Field Type Required Description
matchType string No Defines the type of matching to be applied (e.g., exact, partial, semantic).
filter object Yes Filtering logic to apply across one or more databases. (Refer to next section for structure)

Search Spec Fields

Used to apply filtering logic combined with a ranking/refinement policy.

Location: body.values

Field Type Required Description
matchType string No Defines the type of matching to be applied (e.g., exact, partial, semantic).
rankingPolicyRule object Yes (for policy-based search) Configuration for applying a policy rule after initial filtering.
rankingPolicyRule.policyRuleURI string Yes URI of the policy rule to apply for ranking or refining the filtered results.
rankingPolicyRule.settings object No Policy-specific settings to influence its behavior.
rankingPolicyRule.parameters.filterRule object Yes Filtering logic to apply before policy evaluation. (Refer to next section)
rankingPolicyRule.parameters.return number No Number of top results to return after policy evaluation (e.g., top-K).

Filter query language:

The filter query is a declarative JSON structure used to define selection criteria across clusters, nodes, components, and other system resources. This structure is parsed and translated into backend-specific queries (e.g., MongoDB).

1. Condition Types

A filter query consists of one or more conditions.

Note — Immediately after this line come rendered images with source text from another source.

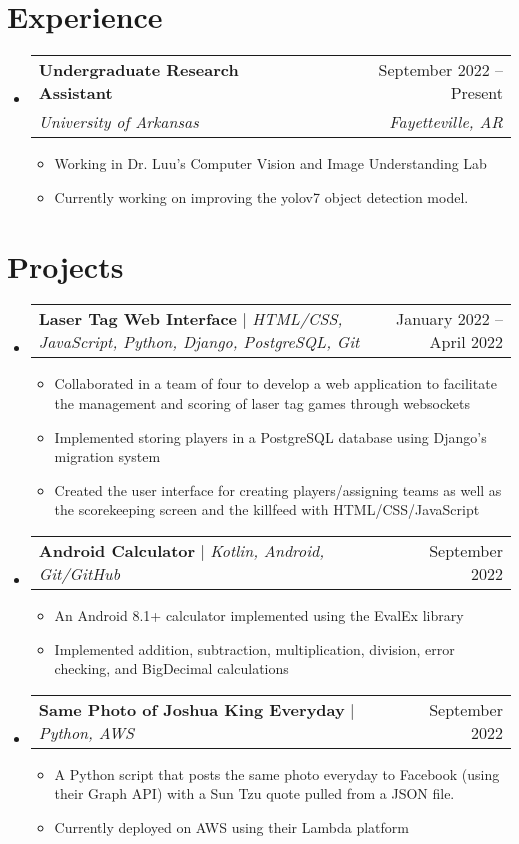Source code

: \documentclass[letterpaper,11pt]{article}
\makeatletter
\newcommand{\resumeItem}[1]{
  \item\small{
    {#1 \vspace{-2pt}}
  }
}
\newcommand{\resumeSubheading}[4]{
  \vspace{-2pt}\item
    \begin{tabular*}{0.97\textwidth}[t]{l@{\extracolsep{\fill}}r}
      \textbf{#1} & #2 \\
      \textit{\small#3} & \textit{\small #4} \\
    \end{tabular*}\vspace{-7pt}
}
\newcommand{\resumeSubSubheading}[2]{
    \item
    \begin{tabular*}{0.97\textwidth}{l@{\extracolsep{\fill}}r}
      \textit{\small#1} & \textit{\small #2} \\
    \end{tabular*}\vspace{-7pt}
}
\newcommand{\resumeProjectHeading}[2]{
    \item
    \begin{tabular*}{0.97\textwidth}{l@{\extracolsep{\fill}}r}
      \small#1 & #2 \\
    \end{tabular*}\vspace{-7pt}
}
\newcommand{\resumeSubHeadingListStart}{\begin{itemize}[leftmargin=0.15in, label={}]}
\newcommand{\resumeSubHeadingListEnd}{\end{itemize}}
\newcommand{\resumeItemListStart}{\begin{itemize}}
\newcommand{\resumeItemListEnd}{\end{itemize}\vspace{-5pt}}
\makeatother
\begin{document}
\section{Experience}
  \resumeSubHeadingListStart

    \resumeSubheading
      {Undergraduate Research Assistant}{September 2022 -- Present}
      {University of Arkansas}{Fayetteville, AR}
      \resumeItemListStart
        \resumeItem{Working in Dr. Luu's Computer Vision and Image Understanding Lab}
        \resumeItem{Currently working on improving the yolov7 object detection model.}
      \resumeItemListEnd
      
  \resumeSubHeadingListEnd


\section{Projects}
    \resumeSubHeadingListStart
      \resumeProjectHeading
          {\textbf{Laser Tag Web Interface} $|$ \emph{HTML/CSS, JavaScript, Python, Django, PostgreSQL, Git}}{January 2022 -- April 2022}
          \resumeItemListStart
            \resumeItem{Collaborated in a team of four to develop a web application to facilitate the management and scoring of laser tag games through websockets}
            \resumeItem{Implemented storing players in a PostgreSQL database using Django's migration system}
            \resumeItem{Created the user interface for creating players/assigning teams as well as the scorekeeping screen and the killfeed with HTML/CSS/JavaScript}
          \resumeItemListEnd
      \resumeProjectHeading
          {\textbf{Android Calculator} $|$ \emph{Kotlin, Android, Git/GitHub}}{September 2022}
          \resumeItemListStart
            \resumeItem{An Android 8.1+ calculator implemented using the EvalEx library}
            \resumeItem{Implemented addition, subtraction, multiplication, division, error checking, and BigDecimal calculations}
          \resumeItemListEnd
      \resumeProjectHeading
          {\textbf{Same Photo of Joshua King Everyday} $|$ \emph{Python, AWS}}{September 2022}
          \resumeItemListStart
            \resumeItem{A Python script that posts the same photo everyday to Facebook (using their Graph API) with a Sun Tzu quote pulled from a JSON file.}
            \resumeItem{Currently deployed on AWS using their Lambda platform}
          \resumeItemListEnd
    \resumeSubHeadingListEnd
\end{document}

Each condition can be one of the following:

  • Simple Condition: Defines a direct comparison on a field.
  • Logical Condition: Combines multiple conditions using logical operators like AND and OR.

2. Simple Condition

A simple condition targets a specific field and compares it against a given value using one of the supported operators.

Structure:

{
  "variable": "<field_name>",
  "operator": "<comparison_operator>",
  "value": <comparison_value>
}

Supported Operators:

Operator Description
== Equal to
IN Field value is in the provided list
> Greater than
>= Greater than or equal to
< Less than
<= Less than or equal to
LIKE Pattern match using wildcards (*)

3. Logical Condition

Logical conditions allow combining multiple simple or nested conditions using logical operators.

Structure:

{
  "logicalOperator": "AND" | "OR",
  "conditions": [
    { <simple_condition or logical_condition> },
    ...
  ]
}

Supported Logical Operators:

Operator Description
AND All sub-conditions must be true
OR At least one sub-condition must be true

Filter Query Examples

All examples below refer to the following data structure (cluster document):

  • Top-level fields like id, regionId, status, memory
  • Nested structures like gpus.memory, nodes.nodeData, config.policyExecutorId
  • Tags and lists like tags, clusterMetadata.countries

Example 1: Match by region

{
  "variable": "regionId",
  "operator": "==",
  "value": "us-west-2"
}

Example 2: Filter by reputation score

{
  "variable": "reputation",
  "operator": ">",
  "value": 90
}

Example 3: Tags include "ml" or "vision"

{
  "variable": "tags",
  "operator": "IN",
  "value": ["ml", "vision"]
}

Example 4: Memory greater than or equal to 128GB

{
  "variable": "memory",
  "operator": ">=",
  "value": 131072
}

Example 5: ID pattern match using LIKE

{
  "variable": "id",
  "operator": "LIKE",
  "value": "*vision*"
}

Example 6: Combine region and reputation using AND

{
  "logicalOperator": "AND",
  "conditions": [
    {
      "variable": "regionId",
      "operator": "==",
      "value": "us-west-2"
    },
    {
      "variable": "reputation",
      "operator": ">",
      "value": 90
    }
  ]
}

Example 7: Nested AND and OR conditions

{
  "logicalOperator": "AND",
  "conditions": [
    {
      "variable": "regionId",
      "operator": "==",
      "value": "us-west-2"
    },
    {
      "logicalOperator": "OR",
      "conditions": [
        {
          "variable": "tags",
          "operator": "IN",
          "value": ["ml"]
        },
        {
          "variable": "reputation",
          "operator": ">=",
          "value": 95
        }
      ]
    }
  ]
}

Example 8: Filter on nested field

{
  "variable": "gpus.memory",
  "operator": ">",
  "value": 49152
}

Use dot notation (a.b.c) to target nested fields in the document.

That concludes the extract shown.